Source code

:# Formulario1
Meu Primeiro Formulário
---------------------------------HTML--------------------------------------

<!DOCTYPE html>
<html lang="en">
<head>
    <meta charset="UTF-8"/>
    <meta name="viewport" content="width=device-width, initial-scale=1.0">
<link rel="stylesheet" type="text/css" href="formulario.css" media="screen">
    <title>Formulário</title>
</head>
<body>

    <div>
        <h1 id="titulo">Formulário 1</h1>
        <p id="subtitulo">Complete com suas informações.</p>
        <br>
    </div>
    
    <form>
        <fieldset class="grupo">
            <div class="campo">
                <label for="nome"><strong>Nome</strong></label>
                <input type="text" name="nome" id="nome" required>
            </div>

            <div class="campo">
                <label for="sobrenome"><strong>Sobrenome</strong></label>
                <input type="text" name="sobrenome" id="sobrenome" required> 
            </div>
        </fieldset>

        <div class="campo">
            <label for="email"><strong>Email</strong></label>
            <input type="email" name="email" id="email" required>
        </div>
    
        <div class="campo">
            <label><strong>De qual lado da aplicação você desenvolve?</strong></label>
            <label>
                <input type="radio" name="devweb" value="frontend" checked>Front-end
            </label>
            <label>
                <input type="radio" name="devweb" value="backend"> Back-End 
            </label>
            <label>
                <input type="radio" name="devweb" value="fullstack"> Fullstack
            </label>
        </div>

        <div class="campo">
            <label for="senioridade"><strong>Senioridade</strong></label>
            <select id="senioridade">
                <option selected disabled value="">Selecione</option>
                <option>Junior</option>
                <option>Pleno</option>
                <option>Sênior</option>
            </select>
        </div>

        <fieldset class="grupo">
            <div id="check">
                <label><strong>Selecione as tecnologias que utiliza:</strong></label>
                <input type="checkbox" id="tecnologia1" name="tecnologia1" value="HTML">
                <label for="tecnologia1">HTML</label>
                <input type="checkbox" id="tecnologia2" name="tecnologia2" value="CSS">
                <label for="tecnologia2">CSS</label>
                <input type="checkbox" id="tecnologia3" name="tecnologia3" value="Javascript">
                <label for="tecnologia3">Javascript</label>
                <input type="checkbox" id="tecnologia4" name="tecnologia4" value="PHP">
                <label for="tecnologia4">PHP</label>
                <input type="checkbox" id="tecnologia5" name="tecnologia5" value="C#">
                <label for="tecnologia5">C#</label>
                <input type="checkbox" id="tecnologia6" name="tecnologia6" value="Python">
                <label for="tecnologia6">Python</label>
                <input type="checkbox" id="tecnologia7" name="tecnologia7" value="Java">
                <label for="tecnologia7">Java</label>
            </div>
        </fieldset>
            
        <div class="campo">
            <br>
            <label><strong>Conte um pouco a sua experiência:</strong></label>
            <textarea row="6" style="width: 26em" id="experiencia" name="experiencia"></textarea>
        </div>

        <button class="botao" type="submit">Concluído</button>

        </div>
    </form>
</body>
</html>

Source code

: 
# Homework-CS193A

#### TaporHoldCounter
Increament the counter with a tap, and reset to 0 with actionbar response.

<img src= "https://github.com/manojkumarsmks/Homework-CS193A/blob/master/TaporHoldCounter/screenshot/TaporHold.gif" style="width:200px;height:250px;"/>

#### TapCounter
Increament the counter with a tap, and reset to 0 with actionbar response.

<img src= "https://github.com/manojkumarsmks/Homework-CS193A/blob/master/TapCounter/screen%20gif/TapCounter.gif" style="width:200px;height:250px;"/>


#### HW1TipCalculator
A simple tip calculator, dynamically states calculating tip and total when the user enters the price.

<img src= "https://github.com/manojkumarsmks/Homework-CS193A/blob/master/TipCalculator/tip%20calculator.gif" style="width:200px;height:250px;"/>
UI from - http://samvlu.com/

▶ [Description of the task]: Could you write out all of the entries precisely as they stand?

▶ [Reply]:
Source code

:# Formulario1
Meu Primeiro Formulário
---------------------------------HTML--------------------------------------

<!DOCTYPE html>
<html lang="en">
<head>
    <meta charset="UTF-8"/>
    <meta name="viewport" content="width=device-width, initial-scale=1.0">
<link rel="stylesheet" type="text/css" href="formulario.css" media="screen">
    <title>Formulário</title>
</head>
<body>

    <div>
        <h1 id="titulo">Formulário 1</h1>
        <p id="subtitulo">Complete com suas informações.</p>
        <br>
    </div>
    
    <form>
        <fieldset class="grupo">
            <div class="campo">
                <label for="nome"><strong>Nome</strong></label>
                <input type="text" name="nome" id="nome" required>
            </div>

            <div class="campo">
                <label for="sobrenome"><strong>Sobrenome</strong></label>
                <input type="text" name="sobrenome" id="sobrenome" required> 
            </div>
        </fieldset>

        <div class="campo">
            <label for="email"><strong>Email</strong></label>
            <input type="email" name="email" id="email" required>
        </div>
    
        <div class="campo">
            <label><strong>De qual lado da aplicação você desenvolve?</strong></label>
            <label>
                <input type="radio" name="devweb" value="frontend" checked>Front-end
            </label>
            <label>
                <input type="radio" name="devweb" value="backend"> Back-End 
            </label>
            <label>
                <input type="radio" name="devweb" value="fullstack"> Fullstack
            </label>
        </div>

        <div class="campo">
            <label for="senioridade"><strong>Senioridade</strong></label>
            <select id="senioridade">
                <option selected disabled value="">Selecione</option>
                <option>Junior</option>
                <option>Pleno</option>
                <option>Sênior</option>
            </select>
        </div>

        <fieldset class="grupo">
            <div id="check">
                <label><strong>Selecione as tecnologias que utiliza:</strong></label>
                <input type="checkbox" id="tecnologia1" name="tecnologia1" value="HTML">
                <label for="tecnologia1">HTML</label>
                <input type="checkbox" id="tecnologia2" name="tecnologia2" value="CSS">
                <label for="tecnologia2">CSS</label>
                <input type="checkbox" id="tecnologia3" name="tecnologia3" value="Javascript">
                <label for="tecnologia3">Javascript</label>
                <input type="checkbox" id="tecnologia4" name="tecnologia4" value="PHP">
                <label for="tecnologia4">PHP</label>
                <input type="checkbox" id="tecnologia5" name="tecnologia5" value="C#">
                <label for="tecnologia5">C#</label>
                <input type="checkbox" id="tecnologia6" name="tecnologia6" value="Python">
                <label for="tecnologia6">Python</label>
                <input type="checkbox" id="tecnologia7" name="tecnologia7" value="Java">
                <label for="tecnologia7">Java</label>
            </div>
        </fieldset>
            
        <div class="campo">
            <br>
            <label><strong>Conte um pouco a sua experiência:</strong></label>
            <textarea row="6" style="width: 26em" id="experiencia" name="experiencia"></textarea>
        </div>

        <button class="botao" type="submit">Concluído</button>

        </div>
    </form>
</body>
</html>

Source code

: 
# Homework-CS193A

#### TaporHoldCounter
Increament the counter with a tap, and reset to 0 with actionbar response.

<img src= "https://github.com/manojkumarsmks/Homework-CS193A/blob/master/TaporHoldCounter/screenshot/TaporHold.gif" style="width:200px;height:250px;"/>

#### TapCounter
Increament the counter with a tap, and reset to 0 with actionbar response.

<img src= "https://github.com/manojkumarsmks/Homework-CS193A/blob/master/TapCounter/screen%20gif/TapCounter.gif" style="width:200px;height:250px;"/>


#### HW1TipCalculator
A simple tip calculator, dynamically states calculating tip and total when the user enters the price.

<img src= "https://github.com/manojkumarsmks/Homework-CS193A/blob/master/TipCalculator/tip%20calculator.gif" style="width:200px;height:250px;"/>
UI from - http://samvlu.com/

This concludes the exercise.